Back when I was a teen, I remember feeling so sorry for those girls in parochial school who had to wear school uniforms - the long, (below their knees!!) pleated, navy skirts and "boring" cardigans. Private school attendees today tell me they like the ease of the uniforms - no big struggle figuring out what to wear each day. Now, I can see the rationale - the uniformity of dress allows the person to shine through.

Nancy L

4 comments:

  1. I'm glad to see this topic come to the fore, but puzzled why it's being treated as something new. Fashion and brand bullies were common in my teen and pre-teen days and I'm almost 41!

    These girls learned to behave this way from their mothers, who shunned the girls who shopped at Sears and K-Mart and ridiculed the ones who didn't wear Gloria Vanderbilt jeans and Candie's (around 1980), or didn't dress in Izods and Bass penny loafers ('82-'83).

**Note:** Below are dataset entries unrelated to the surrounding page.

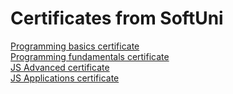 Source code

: # Certificates from SoftUni

[Programming basics certificate](https://softuni.bg/certificates/details/116932/e5dfba3b)  
[Programming fundamentals certificate](https://softuni.bg/certificates/details/129323/dca0a7b2)  
[JS Advanced certificate](https://softuni.bg/certificates/details/136465/d1a9500f)  
[JS Applications certificate](https://softuni.bg/certificates/details/139603/b5256d42)
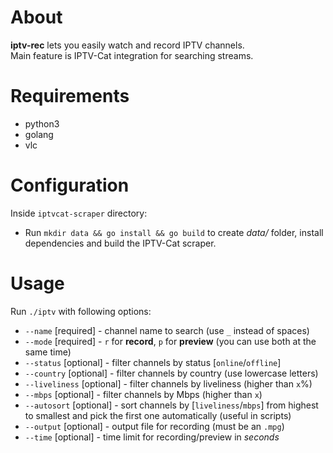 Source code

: # About
**iptv-rec** lets you easily watch and record IPTV channels.\
Main feature is IPTV-Cat integration for searching streams.
# Requirements
- python3
- golang
- vlc
# Configuration
Inside `iptvcat-scraper` directory:
- Run `mkdir data && go install && go build` to create *data/* folder, install dependencies and build the IPTV-Cat scraper.
# Usage
Run `./iptv` with following options:
- `--name` [required] - channel name to search (use `_` instead of spaces)
- `--mode` [required] - `r` for **record**, `p` for **preview** (you can use both at the same time)
- `--status` [optional] - filter channels by status [`online`/`offline`]
- `--country` [optional] - filter channels by country (use lowercase letters)
- `--liveliness` [optional] - filter channels by liveliness (higher than `x`%)
- `--mbps`  [optional] - filter channels by Mbps (higher than `x`)
- `--autosort` [optional] - sort channels by [`liveliness`/`mbps`] from highest to smallest and pick the first one automatically (useful in scripts)
- `--output` [optional] - output file for recording (must be an `.mpg`)
- `--time` [optional] - time limit for recording/preview in *seconds*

    And it goes back farther than that. I remember my mother being furious that I refused to wear a JC Penney brand polo with a fox on it (I would've been crucified!) when she herself told me of walking the halls of her high school in the 1950s and having girls sneak up behind her to turn down the collar of her sweater to make sure it was the "right kind."

    This kind of behavior goes way back, especially in urban areas where advertising has always been most pervasive.

    ReplyDelete
  2. Bunnygirl:

    You're absolutely right - this isn't a new phenomenon by any means. Lately, though, it seems that the dollar amount of "fitting in" has become astronomical. I couldn't afford to dress like this even if I wanted to!

    And you are also correct in that we need to be really careful as adults what message we are sending by our own "snobby" ideas.

    Thanks for taking the time to comment.

    Nancy

    ReplyDelete
  3. I agree bullying, and even fasion bullying has always been around and yes sometimes the apple doesn't fall far from the tree. "Relational Aggression" (female bullying) among women has changed the culture of sisterhood and we've (girls/women) become our own "best enemy" instead of BFF. Girls can be catty, form social alliances and have "fashion rules" that totally go against what we are all created for and that is connection. Change begins in the heart and an ability to emapthize with others( wheather they choose to dress differently or can't afford to dress "right" ). Together we can begin to help one girl at a time to step it up and stand firm for the sisterhood, after all "everyone else is taken, work on being yourself!"

    Allyson Bowen, LISW-CP
    Co-Author of "Mean Girls: 101 1/2 Creative Strategies and Activities for Working with Relational Aggression."